There are thousands of restaurants in New York. Asking us for a restaurant recommendation without also telling us what kind of food, what neighborhood and what price range/atmosphere is an effort in futility. If you want help, you have to give us specifics. Give us a neighborhood and a type of food and we’ll help you out. Want tapas on the Upper West Side, go to Buceo 95. Craving Italian in the Village, go to Lupa. Whatever you do, do not eat in a chain restaurant you can find back home. That’s not what New York is about.
13. You can’t get a cab.
If the numbers on the roof are lit, the cab is available. If the Off Duty light is on, the cab won’t stop for you.

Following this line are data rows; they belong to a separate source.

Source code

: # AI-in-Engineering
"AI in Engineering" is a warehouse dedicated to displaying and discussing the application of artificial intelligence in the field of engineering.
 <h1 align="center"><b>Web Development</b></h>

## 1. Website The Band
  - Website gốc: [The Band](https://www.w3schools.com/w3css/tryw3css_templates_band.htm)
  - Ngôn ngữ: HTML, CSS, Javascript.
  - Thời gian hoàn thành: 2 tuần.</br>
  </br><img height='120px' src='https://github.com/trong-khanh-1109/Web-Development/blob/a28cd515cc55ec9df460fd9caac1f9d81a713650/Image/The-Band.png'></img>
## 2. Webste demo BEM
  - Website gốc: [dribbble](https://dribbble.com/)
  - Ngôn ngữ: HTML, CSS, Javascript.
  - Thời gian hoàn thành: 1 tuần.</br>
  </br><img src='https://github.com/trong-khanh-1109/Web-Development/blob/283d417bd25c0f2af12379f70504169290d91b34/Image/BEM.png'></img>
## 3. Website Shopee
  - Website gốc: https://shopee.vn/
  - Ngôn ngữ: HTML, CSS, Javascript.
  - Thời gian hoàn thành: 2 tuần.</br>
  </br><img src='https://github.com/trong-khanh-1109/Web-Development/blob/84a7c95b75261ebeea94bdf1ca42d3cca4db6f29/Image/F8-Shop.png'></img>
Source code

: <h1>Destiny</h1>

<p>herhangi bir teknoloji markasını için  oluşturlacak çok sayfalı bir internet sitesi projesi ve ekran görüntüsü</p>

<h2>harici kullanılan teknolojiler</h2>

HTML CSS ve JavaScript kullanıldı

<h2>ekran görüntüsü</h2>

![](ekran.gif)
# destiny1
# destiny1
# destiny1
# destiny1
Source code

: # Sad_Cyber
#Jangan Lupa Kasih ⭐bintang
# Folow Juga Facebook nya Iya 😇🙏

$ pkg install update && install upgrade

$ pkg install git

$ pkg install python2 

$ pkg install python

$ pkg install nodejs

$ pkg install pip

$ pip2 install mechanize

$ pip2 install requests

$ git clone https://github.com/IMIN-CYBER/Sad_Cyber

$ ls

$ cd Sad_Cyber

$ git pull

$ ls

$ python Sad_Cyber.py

If you want to hail a cab, don’t stand back on the sidewalk and timidly stick out your hand. Get out there with your arm fully raised so they can see you. If you need training, just watch a New Yorker’s taxi technique. It’s a beautiful art of attitude and arm positioning. Also, don’t steal someone else’s cab. That will piss off a New Yorker faster than a Boston Red Sox shirt. For your safety, get out of the cab on the sidewalk side. Getting out into traffic is dangerous and just makes drivers honk at you.
14. You give an address as a direction.
We don’t use addresses much. We give corners and blocks as directions. We don’t say meet me at Ivan Ramen at 600 11th Avenue. Instead, we say 11th Ave between 44th and 45th.
15. You insist on wearing cargo shorts and fanny packs.
Tourists stand out, not because you look different, but because you dress different. We dress casually in New York. Yes, sometimes we dress up, but usually, we’re pretty chill. That does not mean we dress sloppy. There is a difference. When you show up in your cargo shorts, t-shirt, running shoes and socks, we know you’re not from here.
16. You can’t order a bagel properly.
Bagels are a way of life in New York. They really are better than the ones you get in a chain store at home. Don’t order a chocolate chip or sundried tomato bagel because no self-respecting bagel store will have them. Ordering a cream cheese schmear means ordering a light amount of cream cheese. You want a normal amount, don’t say schmear. And definitely don’t ask for a schmear of lox.
17. You chimp out on tipping.
We tip in New York. We expect you to tip too.